Task to carry out: Somewhere below is a line with "Pandas is a" and, later, a line with "QGIS (geographic information"; repeat those two lines and all the lines between them, exactly as they are.

Supplied entries:
"""
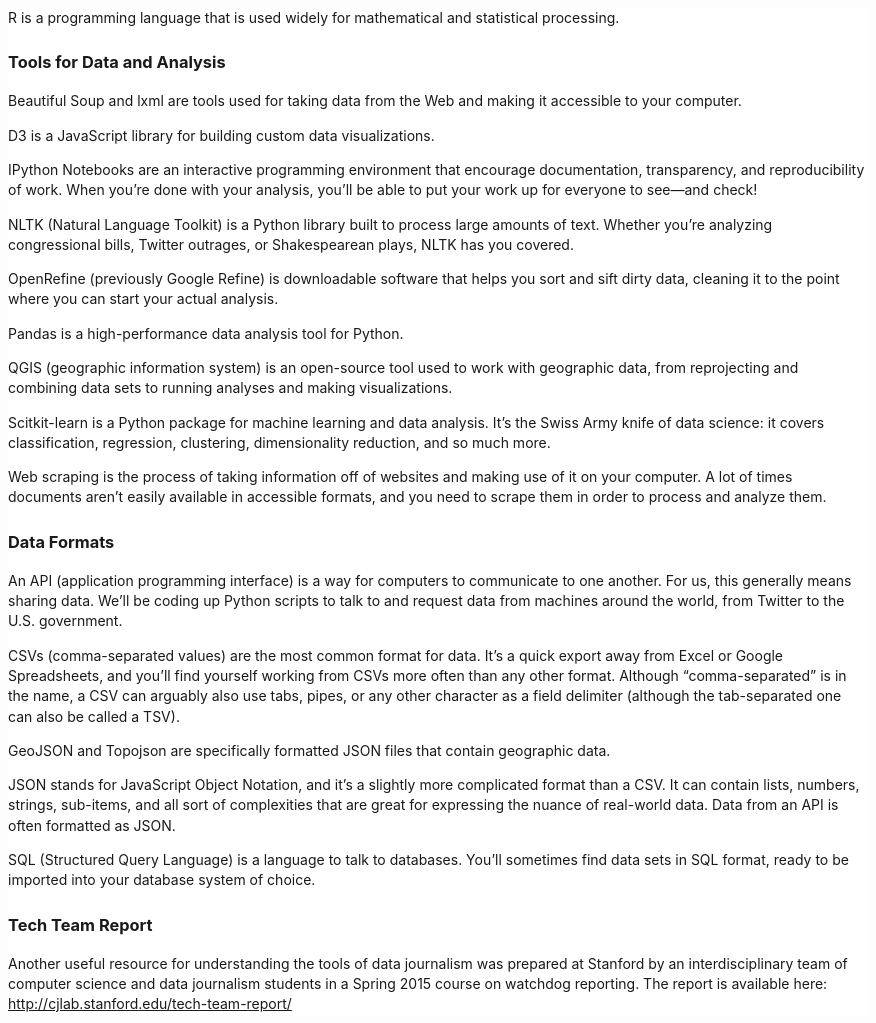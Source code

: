 R is a programming language that is used widely for mathematical and statistical processing.

### Tools for Data and Analysis

Beautiful Soup and lxml are tools used for taking data from the Web and making it accessible to your computer.

D3 is a JavaScript library for building custom data visualizations.

IPython Notebooks are an interactive programming environment that encourage documentation, transparency, and reproducibility of work. When you’re done with your analysis, you’ll be able to put your work up for everyone to see—and check!

NLTK (Natural Language Toolkit) is a Python library built to process large amounts of text. Whether you’re analyzing congressional bills, Twitter outrages, or Shakespearean plays, NLTK has you covered.

OpenRefine (previously Google Refine) is downloadable software that helps you sort and sift dirty data, cleaning it to the point where you can start your actual analysis.

Pandas is a high-performance data analysis tool for Python.

QGIS (geographic information system) is an open-source tool used to work with geographic data, from reprojecting and combining data sets to running analyses and making visualizations.

Scitkit-learn is a Python package for machine learning and data analysis. It’s the Swiss Army knife of data science: it covers classification, regression, clustering, dimensionality reduction, and so much more.

Web scraping is the process of taking information off of websites and making use of it on your computer. A lot of times documents aren’t easily available in accessible formats, and you need to scrape them in order to process and analyze them.

### Data Formats

An API (application programming interface) is a way for computers to communicate to one another. For us, this generally means sharing data. We’ll be coding up Python scripts to talk to and request data from machines around the world, from Twitter to the U.S. government.

CSVs (comma-separated values) are the most common format for data. It’s a quick export away from Excel or Google Spreadsheets, and you’ll find yourself working from CSVs more often than any other format. Although “comma-separated” is in the name, a CSV can arguably also use tabs, pipes, or any other character as a field delimiter (although the tab-separated one can also be called a TSV).

GeoJSON and Topojson are specifically formatted JSON files that contain geographic data.

JSON stands for JavaScript Object Notation, and it’s a slightly more complicated format than a CSV. It can contain lists, numbers, strings, sub-items, and all sort of complexities that are great for expressing the nuance of real-world data. Data from an API is often formatted as JSON.

SQL (Structured Query Language) is a language to talk to databases. You’ll sometimes find data sets in SQL format, ready to be imported into your database system of choice.

### Tech Team Report

Another useful resource for understanding the tools of data journalism was prepared at Stanford by an interdisciplinary team of computer science and data journalism students in a Spring 2015 course on watchdog reporting. The report is available here: http://cjlab.stanford.edu/tech-team-report/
"""
Solution to this problem:
Pandas is a high-performance data analysis tool for Python.

QGIS (geographic information system) is an open-source tool used to work with geographic data, from reprojecting and combining data sets to running analyses and making visualizations.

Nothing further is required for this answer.